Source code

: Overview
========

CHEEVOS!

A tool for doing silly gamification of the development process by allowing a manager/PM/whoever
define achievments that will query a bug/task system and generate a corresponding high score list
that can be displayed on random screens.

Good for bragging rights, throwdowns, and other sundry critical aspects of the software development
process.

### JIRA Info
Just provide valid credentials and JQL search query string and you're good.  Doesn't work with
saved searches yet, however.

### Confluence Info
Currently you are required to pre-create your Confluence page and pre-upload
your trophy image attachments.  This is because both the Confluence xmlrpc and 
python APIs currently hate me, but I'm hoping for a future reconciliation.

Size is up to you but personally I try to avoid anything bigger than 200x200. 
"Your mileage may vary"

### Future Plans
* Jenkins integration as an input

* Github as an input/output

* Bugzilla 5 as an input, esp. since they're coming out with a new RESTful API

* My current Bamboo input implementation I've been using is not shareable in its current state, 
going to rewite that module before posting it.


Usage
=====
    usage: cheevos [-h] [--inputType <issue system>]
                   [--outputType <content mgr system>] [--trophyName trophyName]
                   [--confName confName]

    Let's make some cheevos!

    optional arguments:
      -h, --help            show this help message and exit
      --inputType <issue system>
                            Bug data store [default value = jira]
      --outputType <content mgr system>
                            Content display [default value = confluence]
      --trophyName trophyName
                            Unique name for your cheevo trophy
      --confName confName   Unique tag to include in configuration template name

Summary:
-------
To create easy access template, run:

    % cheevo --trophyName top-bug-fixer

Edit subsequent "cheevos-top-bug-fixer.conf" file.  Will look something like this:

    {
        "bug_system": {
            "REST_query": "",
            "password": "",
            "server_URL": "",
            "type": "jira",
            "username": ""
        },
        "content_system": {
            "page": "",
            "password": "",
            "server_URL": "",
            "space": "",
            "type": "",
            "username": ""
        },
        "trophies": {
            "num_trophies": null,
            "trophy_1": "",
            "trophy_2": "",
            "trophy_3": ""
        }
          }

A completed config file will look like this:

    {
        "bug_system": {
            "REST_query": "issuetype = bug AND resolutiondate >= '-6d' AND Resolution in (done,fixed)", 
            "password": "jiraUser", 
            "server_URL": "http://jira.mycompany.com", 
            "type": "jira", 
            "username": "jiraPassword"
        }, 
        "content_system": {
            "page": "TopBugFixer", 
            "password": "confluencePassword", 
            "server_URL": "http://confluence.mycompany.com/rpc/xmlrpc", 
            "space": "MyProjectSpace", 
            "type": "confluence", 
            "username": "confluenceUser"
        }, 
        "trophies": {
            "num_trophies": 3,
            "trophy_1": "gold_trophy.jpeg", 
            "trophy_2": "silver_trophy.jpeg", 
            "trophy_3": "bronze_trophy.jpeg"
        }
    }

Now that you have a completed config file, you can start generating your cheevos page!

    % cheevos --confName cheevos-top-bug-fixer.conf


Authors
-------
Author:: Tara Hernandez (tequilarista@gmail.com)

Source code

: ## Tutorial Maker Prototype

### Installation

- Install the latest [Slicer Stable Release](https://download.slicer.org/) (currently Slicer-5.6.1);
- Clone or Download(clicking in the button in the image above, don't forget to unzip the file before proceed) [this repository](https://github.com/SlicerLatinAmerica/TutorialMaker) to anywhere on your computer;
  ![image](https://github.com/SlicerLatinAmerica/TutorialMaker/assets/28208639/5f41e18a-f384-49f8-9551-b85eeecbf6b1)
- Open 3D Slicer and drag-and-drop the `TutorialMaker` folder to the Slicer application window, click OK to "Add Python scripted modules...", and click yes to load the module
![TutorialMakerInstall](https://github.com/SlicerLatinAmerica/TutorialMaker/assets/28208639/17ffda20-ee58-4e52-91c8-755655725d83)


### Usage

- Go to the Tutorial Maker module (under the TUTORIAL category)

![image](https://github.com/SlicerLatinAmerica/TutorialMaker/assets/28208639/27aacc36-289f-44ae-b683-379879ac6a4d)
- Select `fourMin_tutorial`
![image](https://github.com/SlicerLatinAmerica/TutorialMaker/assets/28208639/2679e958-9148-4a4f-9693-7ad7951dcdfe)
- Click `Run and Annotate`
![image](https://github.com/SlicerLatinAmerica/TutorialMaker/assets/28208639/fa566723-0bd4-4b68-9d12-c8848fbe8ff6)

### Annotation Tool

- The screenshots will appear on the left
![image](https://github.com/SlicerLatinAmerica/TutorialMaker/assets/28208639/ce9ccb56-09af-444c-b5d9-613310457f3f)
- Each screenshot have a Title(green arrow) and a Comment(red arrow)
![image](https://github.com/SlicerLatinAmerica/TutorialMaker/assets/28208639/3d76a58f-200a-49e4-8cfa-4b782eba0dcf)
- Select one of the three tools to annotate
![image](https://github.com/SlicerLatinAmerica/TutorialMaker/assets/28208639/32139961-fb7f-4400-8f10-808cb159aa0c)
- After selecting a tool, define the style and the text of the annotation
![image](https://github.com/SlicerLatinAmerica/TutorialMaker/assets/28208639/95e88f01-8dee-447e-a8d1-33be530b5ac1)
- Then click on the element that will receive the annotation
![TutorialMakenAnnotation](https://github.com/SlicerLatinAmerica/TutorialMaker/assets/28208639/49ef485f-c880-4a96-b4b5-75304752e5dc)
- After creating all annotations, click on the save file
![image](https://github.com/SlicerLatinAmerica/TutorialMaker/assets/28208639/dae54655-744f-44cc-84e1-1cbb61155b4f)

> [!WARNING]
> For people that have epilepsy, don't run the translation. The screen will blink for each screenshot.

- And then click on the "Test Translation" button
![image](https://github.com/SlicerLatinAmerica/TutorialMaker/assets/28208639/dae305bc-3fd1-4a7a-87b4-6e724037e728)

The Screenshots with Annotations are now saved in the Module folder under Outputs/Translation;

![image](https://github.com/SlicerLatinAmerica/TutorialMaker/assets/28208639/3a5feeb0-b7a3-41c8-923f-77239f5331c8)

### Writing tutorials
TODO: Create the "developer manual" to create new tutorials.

.....

#### [Aim of the exercise]
Quote the records from their first line to the line with "usage: cheevos [-h]", inclusive, without adding or dropping anything.

#### [Answer box]
Source code

: Overview
========

CHEEVOS!

A tool for doing silly gamification of the development process by allowing a manager/PM/whoever
define achievments that will query a bug/task system and generate a corresponding high score list
that can be displayed on random screens.

Good for bragging rights, throwdowns, and other sundry critical aspects of the software development
process.

### JIRA Info
Just provide valid credentials and JQL search query string and you're good.  Doesn't work with
saved searches yet, however.

### Confluence Info
Currently you are required to pre-create your Confluence page and pre-upload
your trophy image attachments.  This is because both the Confluence xmlrpc and 
python APIs currently hate me, but I'm hoping for a future reconciliation.

Size is up to you but personally I try to avoid anything bigger than 200x200. 
"Your mileage may vary"

### Future Plans
* Jenkins integration as an input

* Github as an input/output

* Bugzilla 5 as an input, esp. since they're coming out with a new RESTful API

* My current Bamboo input implementation I've been using is not shareable in its current state, 
going to rewite that module before posting it.


Usage
=====
    usage: cheevos [-h] [--inputType <issue system>]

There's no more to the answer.